Passed in the state Senate and now under debate in the California Assembly, the bill seemingly is based on a sentiment with which we can all agree: before engaging in sex, you should be damned sure that the other party wants to, too. This is called “affirmative consent.” It must be “affirmative, conscious, and voluntary” and is the responsibility of both parties to ascertain. Aside from my antediluvian conviction that young people would do better to go to a movie than to the dorm room, this is sage advice.
After that, though, I’m afraid the bill veers into absurdity: “Lack of protest or resistance does not mean consent, nor does silence mean consent.” So you change your mind, engage in silent, but reluctant, sex…and he is guilty of a heinous offense? Yes, because affirmative consent must be “ongoing throughout a sexual activity and can be revoked at any time.” Cathy Young has called this “big sisterism in the bedroom.”
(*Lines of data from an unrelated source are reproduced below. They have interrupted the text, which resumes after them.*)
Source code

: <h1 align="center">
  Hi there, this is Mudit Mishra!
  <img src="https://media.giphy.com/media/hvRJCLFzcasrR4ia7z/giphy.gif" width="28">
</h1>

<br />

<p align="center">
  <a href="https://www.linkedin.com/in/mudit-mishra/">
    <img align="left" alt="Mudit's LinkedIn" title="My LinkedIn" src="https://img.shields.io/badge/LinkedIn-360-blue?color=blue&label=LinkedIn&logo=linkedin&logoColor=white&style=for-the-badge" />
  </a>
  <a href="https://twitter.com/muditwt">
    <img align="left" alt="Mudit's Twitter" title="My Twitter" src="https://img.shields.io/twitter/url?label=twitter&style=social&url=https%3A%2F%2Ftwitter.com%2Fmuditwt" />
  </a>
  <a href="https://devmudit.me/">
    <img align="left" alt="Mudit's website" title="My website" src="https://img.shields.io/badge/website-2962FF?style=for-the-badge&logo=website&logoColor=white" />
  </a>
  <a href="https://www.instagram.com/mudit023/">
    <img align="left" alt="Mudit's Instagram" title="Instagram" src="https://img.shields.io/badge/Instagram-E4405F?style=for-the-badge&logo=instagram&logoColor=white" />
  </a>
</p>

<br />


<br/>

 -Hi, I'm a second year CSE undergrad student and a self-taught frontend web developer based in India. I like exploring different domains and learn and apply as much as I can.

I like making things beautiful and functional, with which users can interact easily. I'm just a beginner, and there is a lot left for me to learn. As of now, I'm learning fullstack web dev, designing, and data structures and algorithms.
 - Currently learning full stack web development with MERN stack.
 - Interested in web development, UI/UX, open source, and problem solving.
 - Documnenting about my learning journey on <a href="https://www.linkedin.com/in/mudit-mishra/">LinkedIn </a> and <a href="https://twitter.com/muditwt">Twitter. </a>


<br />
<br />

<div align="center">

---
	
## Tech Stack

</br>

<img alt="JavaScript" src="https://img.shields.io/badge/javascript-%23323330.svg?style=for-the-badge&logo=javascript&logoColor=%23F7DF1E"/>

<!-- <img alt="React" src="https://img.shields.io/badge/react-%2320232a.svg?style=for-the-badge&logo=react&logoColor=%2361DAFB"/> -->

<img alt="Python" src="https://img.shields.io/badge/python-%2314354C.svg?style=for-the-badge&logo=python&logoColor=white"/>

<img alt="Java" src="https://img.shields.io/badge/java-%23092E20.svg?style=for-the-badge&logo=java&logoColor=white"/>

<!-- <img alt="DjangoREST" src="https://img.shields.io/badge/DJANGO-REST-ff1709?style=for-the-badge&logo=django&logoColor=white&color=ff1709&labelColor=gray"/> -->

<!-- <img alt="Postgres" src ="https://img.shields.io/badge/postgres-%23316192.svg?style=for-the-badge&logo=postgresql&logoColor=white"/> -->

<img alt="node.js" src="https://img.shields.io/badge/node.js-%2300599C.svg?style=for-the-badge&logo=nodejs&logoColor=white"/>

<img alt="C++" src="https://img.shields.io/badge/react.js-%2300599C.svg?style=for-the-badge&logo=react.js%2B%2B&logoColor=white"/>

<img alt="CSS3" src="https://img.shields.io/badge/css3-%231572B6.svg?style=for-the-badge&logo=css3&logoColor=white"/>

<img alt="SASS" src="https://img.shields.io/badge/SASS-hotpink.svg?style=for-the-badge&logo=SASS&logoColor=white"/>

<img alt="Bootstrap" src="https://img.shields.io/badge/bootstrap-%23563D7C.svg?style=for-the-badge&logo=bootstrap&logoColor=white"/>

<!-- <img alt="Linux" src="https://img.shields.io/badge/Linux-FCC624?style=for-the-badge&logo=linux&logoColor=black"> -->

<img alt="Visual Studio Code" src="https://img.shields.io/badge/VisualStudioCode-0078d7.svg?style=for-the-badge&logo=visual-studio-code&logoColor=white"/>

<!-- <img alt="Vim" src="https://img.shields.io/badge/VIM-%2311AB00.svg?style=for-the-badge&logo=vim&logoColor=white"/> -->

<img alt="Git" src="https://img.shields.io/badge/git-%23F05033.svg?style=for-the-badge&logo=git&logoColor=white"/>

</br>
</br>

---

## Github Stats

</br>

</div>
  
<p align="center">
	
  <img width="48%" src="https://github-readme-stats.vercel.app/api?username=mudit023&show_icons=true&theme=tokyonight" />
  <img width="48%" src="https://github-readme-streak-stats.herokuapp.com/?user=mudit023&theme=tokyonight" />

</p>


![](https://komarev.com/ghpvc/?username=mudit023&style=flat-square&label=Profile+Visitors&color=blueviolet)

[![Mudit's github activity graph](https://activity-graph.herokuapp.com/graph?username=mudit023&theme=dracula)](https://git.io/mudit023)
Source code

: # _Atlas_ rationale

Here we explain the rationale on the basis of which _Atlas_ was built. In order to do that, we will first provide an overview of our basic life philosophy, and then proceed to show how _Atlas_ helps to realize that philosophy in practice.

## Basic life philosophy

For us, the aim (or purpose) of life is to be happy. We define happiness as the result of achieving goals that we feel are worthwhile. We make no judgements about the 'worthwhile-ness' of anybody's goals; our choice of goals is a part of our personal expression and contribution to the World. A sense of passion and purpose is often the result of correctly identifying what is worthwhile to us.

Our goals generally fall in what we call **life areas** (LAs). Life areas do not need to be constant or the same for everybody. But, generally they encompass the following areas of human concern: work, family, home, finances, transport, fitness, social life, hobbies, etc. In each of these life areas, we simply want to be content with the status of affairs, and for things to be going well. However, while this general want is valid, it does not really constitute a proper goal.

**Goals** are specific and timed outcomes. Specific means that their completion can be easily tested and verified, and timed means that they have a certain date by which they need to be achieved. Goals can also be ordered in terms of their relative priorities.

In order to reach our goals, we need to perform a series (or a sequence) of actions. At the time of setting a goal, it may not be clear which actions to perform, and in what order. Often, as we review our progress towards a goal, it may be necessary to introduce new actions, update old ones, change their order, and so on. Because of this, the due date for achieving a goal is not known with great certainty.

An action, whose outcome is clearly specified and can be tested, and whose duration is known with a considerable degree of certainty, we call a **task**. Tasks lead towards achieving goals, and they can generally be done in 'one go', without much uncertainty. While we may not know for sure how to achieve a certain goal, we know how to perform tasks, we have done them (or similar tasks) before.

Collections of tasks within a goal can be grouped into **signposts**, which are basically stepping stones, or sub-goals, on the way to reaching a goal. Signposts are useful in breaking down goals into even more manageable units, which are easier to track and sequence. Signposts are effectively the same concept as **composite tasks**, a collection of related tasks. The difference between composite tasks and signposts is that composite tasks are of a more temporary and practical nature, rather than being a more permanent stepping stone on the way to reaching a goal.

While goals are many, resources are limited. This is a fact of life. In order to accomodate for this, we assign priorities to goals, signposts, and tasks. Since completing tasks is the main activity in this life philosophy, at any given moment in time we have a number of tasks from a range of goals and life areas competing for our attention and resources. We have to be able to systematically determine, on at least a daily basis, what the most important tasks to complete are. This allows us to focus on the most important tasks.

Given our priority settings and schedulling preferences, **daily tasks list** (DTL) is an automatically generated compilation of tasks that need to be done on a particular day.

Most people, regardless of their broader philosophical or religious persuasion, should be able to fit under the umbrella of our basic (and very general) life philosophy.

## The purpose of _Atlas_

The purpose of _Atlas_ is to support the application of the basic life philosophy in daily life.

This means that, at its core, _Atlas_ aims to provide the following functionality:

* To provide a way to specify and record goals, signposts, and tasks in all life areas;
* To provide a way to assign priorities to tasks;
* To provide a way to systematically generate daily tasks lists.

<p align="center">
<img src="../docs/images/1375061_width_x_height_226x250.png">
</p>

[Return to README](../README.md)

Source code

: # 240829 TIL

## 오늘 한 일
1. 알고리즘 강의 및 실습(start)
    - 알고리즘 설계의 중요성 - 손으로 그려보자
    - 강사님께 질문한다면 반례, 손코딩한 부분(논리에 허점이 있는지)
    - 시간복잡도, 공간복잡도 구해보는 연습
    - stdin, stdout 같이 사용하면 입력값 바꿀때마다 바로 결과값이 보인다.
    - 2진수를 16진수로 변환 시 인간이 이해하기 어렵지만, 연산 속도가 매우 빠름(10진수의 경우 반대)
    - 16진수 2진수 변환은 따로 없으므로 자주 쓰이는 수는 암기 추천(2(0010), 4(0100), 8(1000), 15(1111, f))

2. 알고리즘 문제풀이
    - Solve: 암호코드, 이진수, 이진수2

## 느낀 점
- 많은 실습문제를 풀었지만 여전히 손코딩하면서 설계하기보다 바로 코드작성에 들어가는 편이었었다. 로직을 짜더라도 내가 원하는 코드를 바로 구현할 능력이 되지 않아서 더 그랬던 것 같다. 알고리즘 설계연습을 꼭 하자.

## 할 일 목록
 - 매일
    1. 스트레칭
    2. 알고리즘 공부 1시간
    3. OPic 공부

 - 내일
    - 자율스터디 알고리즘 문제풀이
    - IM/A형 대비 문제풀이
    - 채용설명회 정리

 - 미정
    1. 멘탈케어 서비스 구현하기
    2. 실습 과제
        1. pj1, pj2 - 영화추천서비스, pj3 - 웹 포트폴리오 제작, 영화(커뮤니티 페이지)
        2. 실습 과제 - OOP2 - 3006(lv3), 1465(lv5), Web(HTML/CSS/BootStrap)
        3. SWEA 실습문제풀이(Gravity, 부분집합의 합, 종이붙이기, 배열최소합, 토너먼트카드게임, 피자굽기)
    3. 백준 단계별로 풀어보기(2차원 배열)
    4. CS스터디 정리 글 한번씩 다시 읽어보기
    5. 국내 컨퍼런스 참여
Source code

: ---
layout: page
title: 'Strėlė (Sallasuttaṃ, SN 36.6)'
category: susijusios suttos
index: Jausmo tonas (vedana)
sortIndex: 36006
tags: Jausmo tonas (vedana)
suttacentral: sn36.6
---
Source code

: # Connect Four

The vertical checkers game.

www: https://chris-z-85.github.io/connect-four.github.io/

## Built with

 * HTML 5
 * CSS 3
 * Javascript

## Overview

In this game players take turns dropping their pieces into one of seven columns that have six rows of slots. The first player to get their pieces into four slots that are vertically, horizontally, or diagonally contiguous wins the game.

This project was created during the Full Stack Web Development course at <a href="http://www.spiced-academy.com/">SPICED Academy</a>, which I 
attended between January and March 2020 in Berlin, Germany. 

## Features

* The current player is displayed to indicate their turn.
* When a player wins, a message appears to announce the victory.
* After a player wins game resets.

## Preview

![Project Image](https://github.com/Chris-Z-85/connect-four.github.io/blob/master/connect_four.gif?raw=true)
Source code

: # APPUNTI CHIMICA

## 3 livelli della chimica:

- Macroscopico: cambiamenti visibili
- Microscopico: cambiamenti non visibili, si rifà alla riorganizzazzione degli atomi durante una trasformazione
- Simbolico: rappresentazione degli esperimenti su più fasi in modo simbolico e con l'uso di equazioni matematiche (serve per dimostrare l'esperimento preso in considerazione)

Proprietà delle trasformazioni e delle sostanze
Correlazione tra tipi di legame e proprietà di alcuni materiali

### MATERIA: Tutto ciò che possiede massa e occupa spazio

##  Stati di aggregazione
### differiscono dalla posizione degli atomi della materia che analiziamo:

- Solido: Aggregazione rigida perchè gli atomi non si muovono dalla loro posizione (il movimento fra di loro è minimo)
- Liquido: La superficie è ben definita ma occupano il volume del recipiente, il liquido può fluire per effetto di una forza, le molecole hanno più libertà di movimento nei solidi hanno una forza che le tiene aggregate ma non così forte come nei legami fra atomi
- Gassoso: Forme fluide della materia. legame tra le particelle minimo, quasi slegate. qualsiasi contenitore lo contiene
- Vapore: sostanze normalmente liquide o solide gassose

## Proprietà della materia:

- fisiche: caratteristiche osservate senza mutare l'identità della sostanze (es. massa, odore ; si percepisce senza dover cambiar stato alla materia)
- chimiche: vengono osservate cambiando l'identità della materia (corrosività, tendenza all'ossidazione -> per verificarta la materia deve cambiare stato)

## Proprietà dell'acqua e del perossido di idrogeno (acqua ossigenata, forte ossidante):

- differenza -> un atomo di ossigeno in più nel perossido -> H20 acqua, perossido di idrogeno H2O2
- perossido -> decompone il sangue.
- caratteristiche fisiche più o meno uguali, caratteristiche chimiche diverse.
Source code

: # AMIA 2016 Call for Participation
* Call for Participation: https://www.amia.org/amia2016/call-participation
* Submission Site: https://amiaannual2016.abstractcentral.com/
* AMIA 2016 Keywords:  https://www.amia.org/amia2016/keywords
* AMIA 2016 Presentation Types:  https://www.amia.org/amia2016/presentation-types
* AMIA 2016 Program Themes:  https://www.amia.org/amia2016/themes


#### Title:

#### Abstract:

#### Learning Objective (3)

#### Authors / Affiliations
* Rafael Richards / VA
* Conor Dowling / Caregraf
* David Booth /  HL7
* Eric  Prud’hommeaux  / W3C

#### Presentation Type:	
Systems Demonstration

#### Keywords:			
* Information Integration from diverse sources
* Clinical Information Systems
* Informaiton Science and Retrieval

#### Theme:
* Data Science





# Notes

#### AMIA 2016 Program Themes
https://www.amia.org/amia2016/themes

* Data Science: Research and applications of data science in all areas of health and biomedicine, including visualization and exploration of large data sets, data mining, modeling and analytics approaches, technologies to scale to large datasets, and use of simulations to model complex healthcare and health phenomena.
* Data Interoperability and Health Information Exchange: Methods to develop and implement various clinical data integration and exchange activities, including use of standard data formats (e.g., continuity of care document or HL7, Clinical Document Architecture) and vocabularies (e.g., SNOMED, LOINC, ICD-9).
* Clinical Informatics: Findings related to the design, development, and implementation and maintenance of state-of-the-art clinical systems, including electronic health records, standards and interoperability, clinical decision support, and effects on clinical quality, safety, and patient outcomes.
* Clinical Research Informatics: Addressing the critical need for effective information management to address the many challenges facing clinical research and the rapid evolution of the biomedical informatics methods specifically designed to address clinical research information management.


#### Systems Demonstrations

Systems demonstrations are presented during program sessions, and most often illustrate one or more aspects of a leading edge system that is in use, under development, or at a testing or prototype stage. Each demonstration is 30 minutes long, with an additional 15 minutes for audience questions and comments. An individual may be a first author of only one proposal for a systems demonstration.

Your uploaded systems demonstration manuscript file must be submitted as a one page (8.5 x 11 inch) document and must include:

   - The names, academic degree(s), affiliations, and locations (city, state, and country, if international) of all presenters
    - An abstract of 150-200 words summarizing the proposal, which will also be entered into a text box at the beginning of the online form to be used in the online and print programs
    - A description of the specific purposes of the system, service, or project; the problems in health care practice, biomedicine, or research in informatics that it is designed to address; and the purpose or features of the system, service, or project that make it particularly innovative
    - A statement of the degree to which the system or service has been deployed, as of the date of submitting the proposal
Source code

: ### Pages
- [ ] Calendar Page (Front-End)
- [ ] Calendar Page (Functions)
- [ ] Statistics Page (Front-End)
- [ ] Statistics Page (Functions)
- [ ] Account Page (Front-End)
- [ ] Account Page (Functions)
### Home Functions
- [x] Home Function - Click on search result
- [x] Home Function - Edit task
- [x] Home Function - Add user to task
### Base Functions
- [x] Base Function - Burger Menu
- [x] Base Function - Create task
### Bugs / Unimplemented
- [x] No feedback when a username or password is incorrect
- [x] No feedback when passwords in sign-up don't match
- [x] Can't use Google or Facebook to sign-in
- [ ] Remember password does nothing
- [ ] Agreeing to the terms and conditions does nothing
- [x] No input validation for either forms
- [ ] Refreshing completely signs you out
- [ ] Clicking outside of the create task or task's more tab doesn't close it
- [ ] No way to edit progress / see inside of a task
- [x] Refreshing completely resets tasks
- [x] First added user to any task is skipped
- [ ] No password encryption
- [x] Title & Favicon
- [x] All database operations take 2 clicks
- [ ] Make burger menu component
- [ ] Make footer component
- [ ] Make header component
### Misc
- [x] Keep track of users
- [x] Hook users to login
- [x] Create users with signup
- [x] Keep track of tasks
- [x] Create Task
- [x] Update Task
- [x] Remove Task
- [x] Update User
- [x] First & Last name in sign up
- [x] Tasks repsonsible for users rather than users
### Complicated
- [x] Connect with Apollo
Even the editorial page of the liberal Los Angeles Times—which unlike Miss Charlotte isn’t telling young’uns to cool off and go to a movie instead of the bedroom—has reservations: “It seems extremely difficult and extraordinarily intrusive to micromanage sex so closely as to tell young people what steps they must take in the privacy of their own dorm rooms,” an editorial opined.
The requirement for “ongoing consent” would mean that the average sex act would have to be accompanied by more “yeses” than Molly Bloom’s famous yes-yes-yes-sex soliloquy in Ulysses—but spaced appropriately throughout the encounter. Indeed, the “ongoing consent” requirement would lend itself to comedic remarks (may we pause a moment to renew your consent?), if it weren’t so serious. What the heck is “ongoing consent” anyway?
The California bill is curiously silent on this all-important point, but it is unclear whether consent has to be verbal. But how explicit must it be? The only clarity concerns the inability of people who are asleep or passed out to give consent: nobody will quibble that a girl passed out in a drunken heap can’t. But alcohol consumption is also widely regarded as an impediment to consent.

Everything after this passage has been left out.